The U.S. added a second COVID-19 vaccine to its arsenal on Friday after the Food and Drug Administration approved the emergency release of the Moderna vaccine.

The move marks the world’s first authority for Moderna photography. It comes with daily deaths in the country hitting all-time highs, down from 3,600 on Wednesday. The virus has claimed over 312,000 U.S. lives. New cases run at over 216,000 per day on average.

Moderna has around 5.9 million doses ready for launch over the weekend.

In a study of 30,000 volunteers, the Moderna vaccine was more than 94% effective in preventing symptomatic COVID-19 in people 18 and older.

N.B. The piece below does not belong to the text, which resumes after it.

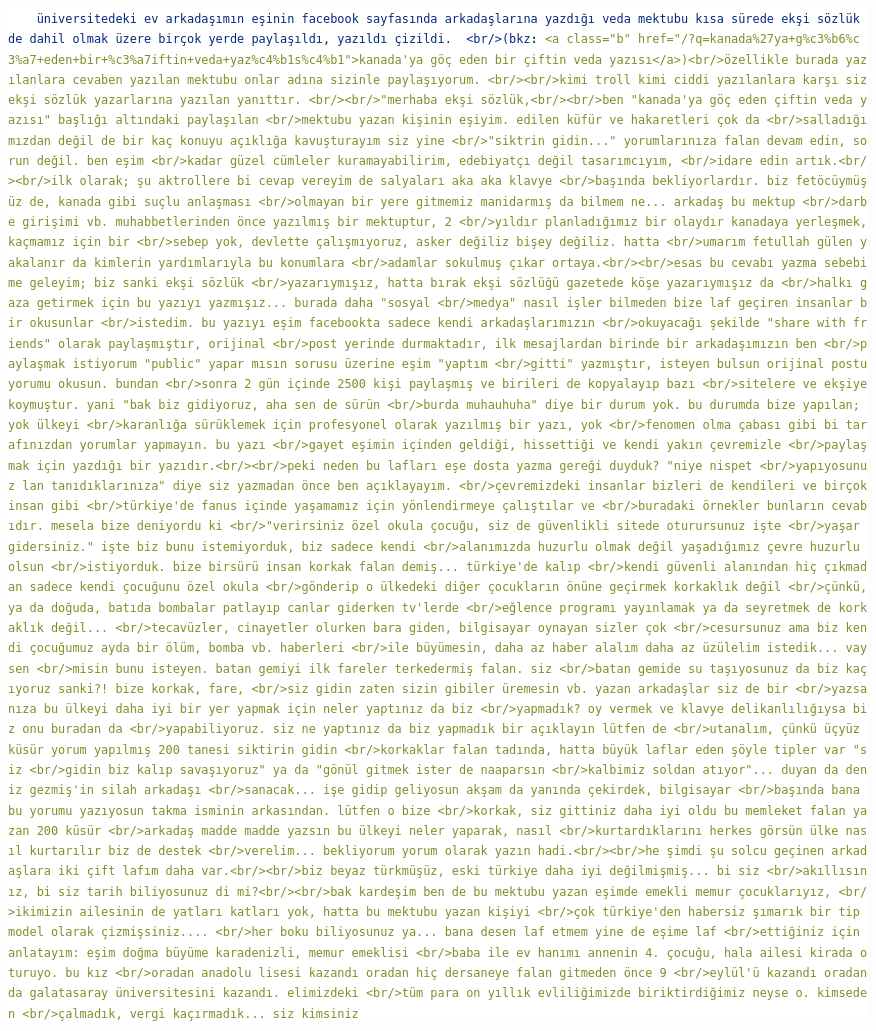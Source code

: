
 ```yaml
    üniversitedeki ev arkadaşımın eşinin facebook sayfasında arkadaşlarına yazdığı veda mektubu kısa sürede ekşi sözlük de dahil olmak üzere birçok yerde paylaşıldı, yazıldı çizildi.  <br/>(bkz: <a class="b" href="/?q=kanada%27ya+g%c3%b6%c3%a7+eden+bir+%c3%a7iftin+veda+yaz%c4%b1s%c4%b1">kanada'ya göç eden bir çiftin veda yazısı</a>)<br/>özellikle burada yazılanlara cevaben yazılan mektubu onlar adına sizinle paylaşıyorum. <br/><br/>kimi troll kimi ciddi yazılanlara karşı siz ekşi sözlük yazarlarına yazılan yanıttır. <br/><br/>"merhaba ekşi sözlük,<br/><br/>ben "kanada'ya göç eden çiftin veda yazısı" başlığı altındaki paylaşılan <br/>mektubu yazan kişinin eşiyim. edilen küfür ve hakaretleri çok da <br/>salladığımızdan değil de bir kaç konuyu açıklığa kavuşturayım siz yine <br/>"siktrin gidin..." yorumlarınıza falan devam edin, sorun değil. ben eşim <br/>kadar güzel cümleler kuramayabilirim, edebiyatçı değil tasarımcıyım, <br/>idare edin artık.<br/><br/>ilk olarak; şu aktrollere bi cevap vereyim de salyaları aka aka klavye <br/>başında bekliyorlardır. biz fetöcüymüşüz de, kanada gibi suçlu anlaşması <br/>olmayan bir yere gitmemiz manidarmış da bilmem ne... arkadaş bu mektup <br/>darbe girişimi vb. muhabbetlerinden önce yazılmış bir mektuptur, 2 <br/>yıldır planladığımız bir olaydır kanadaya yerleşmek, kaçmamız için bir <br/>sebep yok, devlette çalışmıyoruz, asker değiliz bişey değiliz. hatta <br/>umarım fetullah gülen yakalanır da kimlerin yardımlarıyla bu konumlara <br/>adamlar sokulmuş çıkar ortaya.<br/><br/>esas bu cevabı yazma sebebime geleyim; biz sanki ekşi sözlük <br/>yazarıymışız, hatta bırak ekşi sözlüğü gazetede köşe yazarıymışız da <br/>halkı gaza getirmek için bu yazıyı yazmışız... burada daha "sosyal <br/>medya" nasıl işler bilmeden bize laf geçiren insanlar bir okusunlar <br/>istedim. bu yazıyı eşim facebookta sadece kendi arkadaşlarımızın <br/>okuyacağı şekilde "share with friends" olarak paylaşmıştır, orijinal <br/>post yerinde durmaktadır, ilk mesajlardan birinde bir arkadaşımızın ben <br/>paylaşmak istiyorum "public" yapar mısın sorusu üzerine eşim "yaptım <br/>gitti" yazmıştır, isteyen bulsun orijinal postu yorumu okusun. bundan <br/>sonra 2 gün içinde 2500 kişi paylaşmış ve birileri de kopyalayıp bazı <br/>sitelere ve ekşiye koymuştur. yani "bak biz gidiyoruz, aha sen de sürün <br/>burda muhauhuha" diye bir durum yok. bu durumda bize yapılan; yok ülkeyi <br/>karanlığa sürüklemek için profesyonel olarak yazılmış bir yazı, yok <br/>fenomen olma çabası gibi bi tarafınızdan yorumlar yapmayın. bu yazı <br/>gayet eşimin içinden geldiği, hissettiği ve kendi yakın çevremizle <br/>paylaşmak için yazdığı bir yazıdır.<br/><br/>peki neden bu lafları eşe dosta yazma gereği duyduk? "niye nispet <br/>yapıyosunuz lan tanıdıklarınıza" diye siz yazmadan önce ben açıklayayım. <br/>çevremizdeki insanlar bizleri de kendileri ve birçok insan gibi <br/>türkiye'de fanus içinde yaşamamız için yönlendirmeye çalıştılar ve <br/>buradaki örnekler bunların cevabıdır. mesela bize deniyordu ki <br/>"verirsiniz özel okula çocuğu, siz de güvenlikli sitede oturursunuz işte <br/>yaşar gidersiniz." işte biz bunu istemiyorduk, biz sadece kendi <br/>alanımızda huzurlu olmak değil yaşadığımız çevre huzurlu olsun <br/>istiyorduk. bize birsürü insan korkak falan demiş... türkiye'de kalıp <br/>kendi güvenli alanından hiç çıkmadan sadece kendi çocuğunu özel okula <br/>gönderip o ülkedeki diğer çocukların önüne geçirmek korkaklık değil <br/>çünkü, ya da doğuda, batıda bombalar patlayıp canlar giderken tv'lerde <br/>eğlence programı yayınlamak ya da seyretmek de korkaklık değil... <br/>tecavüzler, cinayetler olurken bara giden, bilgisayar oynayan sizler çok <br/>cesursunuz ama biz kendi çocuğumuz ayda bir ölüm, bomba vb. haberleri <br/>ile büyümesin, daha az haber alalım daha az üzülelim istedik... vay sen <br/>misin bunu isteyen. batan gemiyi ilk fareler terkedermiş falan. siz <br/>batan gemide su taşıyosunuz da biz kaçıyoruz sanki?! bize korkak, fare, <br/>siz gidin zaten sizin gibiler üremesin vb. yazan arkadaşlar siz de bir <br/>yazsanıza bu ülkeyi daha iyi bir yer yapmak için neler yaptınız da biz <br/>yapmadık? oy vermek ve klavye delikanlılığıysa biz onu buradan da <br/>yapabiliyoruz. siz ne yaptınız da biz yapmadık bir açıklayın lütfen de <br/>utanalım, çünkü üçyüz küsür yorum yapılmış 200 tanesi siktirin gidin <br/>korkaklar falan tadında, hatta büyük laflar eden şöyle tipler var "siz <br/>gidin biz kalıp savaşıyoruz" ya da "gönül gitmek ister de naaparsın <br/>kalbimiz soldan atıyor"... duyan da deniz gezmiş'in silah arkadaşı <br/>sanacak... işe gidip geliyosun akşam da yanında çekirdek, bilgisayar <br/>başında bana bu yorumu yazıyosun takma isminin arkasından. lütfen o bize <br/>korkak, siz gittiniz daha iyi oldu bu memleket falan yazan 200 küsür <br/>arkadaş madde madde yazsın bu ülkeyi neler yaparak, nasıl <br/>kurtardıklarını herkes görsün ülke nasıl kurtarılır biz de destek <br/>verelim... bekliyorum yorum olarak yazın hadi.<br/><br/>he şimdi şu solcu geçinen arkadaşlara iki çift lafım daha var.<br/><br/>biz beyaz türkmüşüz, eski türkiye daha iyi değilmişmiş... bi siz <br/>akıllısınız, bi siz tarih biliyosunuz di mi?<br/><br/>bak kardeşim ben de bu mektubu yazan eşimde emekli memur çocuklarıyız, <br/>ikimizin ailesinin de yatları katları yok, hatta bu mektubu yazan kişiyi <br/>çok türkiye'den habersiz şımarık bir tip model olarak çizmişsiniz.... <br/>her boku biliyosunuz ya... bana desen laf etmem yine de eşime laf <br/>ettiğiniz için anlatayım: eşim doğma büyüme karadenizli, memur emeklisi <br/>baba ile ev hanımı annenin 4. çocuğu, hala ailesi kirada oturuyo. bu kız <br/>oradan anadolu lisesi kazandı oradan hiç dersaneye falan gitmeden önce 9 <br/>eylül'ü kazandı oradan da galatasaray üniversitesini kazandı. elimizdeki <br/>tüm para on yıllık evliliğimizde biriktirdiğimiz neyse o. kimseden <br/>çalmadık, vergi kaçırmadık... siz kimsiniz
```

It is also strongly protected by older, more vulnerable adults.

US President Donald Trump announced the agreement on Twitter.

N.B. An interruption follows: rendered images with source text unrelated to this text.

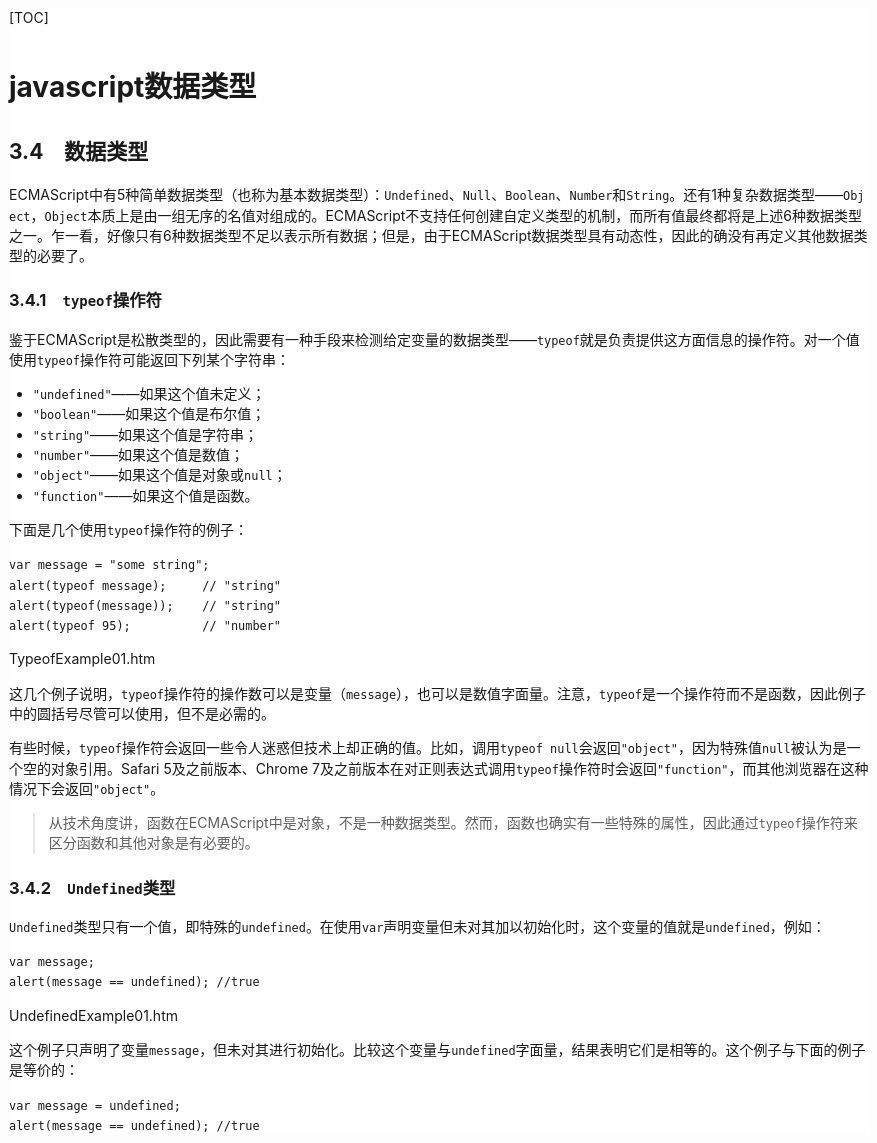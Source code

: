 [TOC]



# javascript数据类型

## 3.4　数据类型

ECMAScript中有5种简单数据类型（也称为基本数据类型）：`Undefined`、`Null`、`Boolean`、`Number`和`String`。还有1种复杂数据类型——`Object`，`Object`本质上是由一组无序的名值对组成的。ECMAScript不支持任何创建自定义类型的机制，而所有值最终都将是上述6种数据类型之一。乍一看，好像只有6种数据类型不足以表示所有数据；但是，由于ECMAScript数据类型具有动态性，因此的确没有再定义其他数据类型的必要了。

### 3.4.1　`typeof`操作符

鉴于ECMAScript是松散类型的，因此需要有一种手段来检测给定变量的数据类型——`typeof`就是负责提供这方面信息的操作符。对一个值使用`typeof`操作符可能返回下列某个字符串：

- `"undefined"`——如果这个值未定义；
- `"boolean"`——如果这个值是布尔值；
- `"string"`——如果这个值是字符串；
- `"number"`——如果这个值是数值；
- `"object"`——如果这个值是对象或`null`；
- `"function"`——如果这个值是函数。

下面是几个使用`typeof`操作符的例子：

```
var message = "some string";
alert(typeof message);     // "string"
alert(typeof(message));    // "string"
alert(typeof 95);          // "number"
```

TypeofExample01.htm

这几个例子说明，`typeof`操作符的操作数可以是变量（`message`），也可以是数值字面量。注意，`typeof`是一个操作符而不是函数，因此例子中的圆括号尽管可以使用，但不是必需的。

有些时候，`typeof`操作符会返回一些令人迷惑但技术上却正确的值。比如，调用`typeof null`会返回`"object"`，因为特殊值`null`被认为是一个空的对象引用。Safari 5及之前版本、Chrome 7及之前版本在对正则表达式调用`typeof`操作符时会返回`"function"`，而其他浏览器在这种情况下会返回`"object"`。

> 从技术角度讲，函数在ECMAScript中是对象，不是一种数据类型。然而，函数也确实有一些特殊的属性，因此通过`typeof`操作符来区分函数和其他对象是有必要的。

### 3.4.2　`Undefined`类型

`Undefined`类型只有一个值，即特殊的`undefined`。在使用`var`声明变量但未对其加以初始化时，这个变量的值就是`undefined`，例如：

```
var message;
alert(message == undefined); //true
```

UndefinedExample01.htm

这个例子只声明了变量`message`，但未对其进行初始化。比较这个变量与`undefined`字面量，结果表明它们是相等的。这个例子与下面的例子是等价的：

```
var message = undefined;
alert(message == undefined); //true
```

“Today’s emergency use permit by the Moderna Food and Drug Administration Vaccine COVID-19 is another milestone in our battle to overcome the crisis facing our country today,” said President Joe Biden in a statement.

Biden is expected to receive the Pfizer-BioNTech vaccine publicly on Monday.

What’s the difference between Moderna and Pfizer / BioNTech vaccines?

Both images are called mRNA vaccines, made with state-of-the-art technology. They do not contain coronavirus – meaning they cannot become infected. Instead, they use a piece of genetic code that trains the immune system to identify the spike protein on the surface of the virus, ready to attack if the real thing comes up.

Early results show that all vaccines appear safe and strongly protected although Moderna is easier to handle as it does not need to be stored at freezing temperatures.

Both the new Moderna vaccine and the Pfizer-BioNTech strain require two doses several weeks apart. The second dose must be from the same company as the first.

The inoculated cannot throw away their masks because it is not yet clear that a vaccine prevents the spread of a silent, asymptomatic virus. But there was a hint that the Moderna bullet could provide some protection from asymptomatic diseases.

Moderna’s study found no major safety issues. Similar to the Pfizer-BioNTech picture, expect sore arms, fever, fatigue and muscle aches, which are signs that the immune system is up.

Both vaccines have an “isolated possibility” of causing a severe allergic reaction. Moderna’s study found none of these, although a few were reported in Britain as the Pfizer-BioNTech vaccines went ahead and the FDA is looking into five in the US.

Both vaccines are still experimental, and authorities are closely monitoring safety in case problems arise.

Where do other countries stand in their immunization strategies?

The FDA’s decision could help pave the way for other countries considering the Moderna vaccine. European regulators could allow it to be used as early as January 6.

Moderna expects between 100 million and 125 million doses to be available worldwide in the first three months of 2021.

Britain, Canada and a few other countries have already cleared the Pfizer-BioNTech bullet, with a decision from the European Union due on Monday.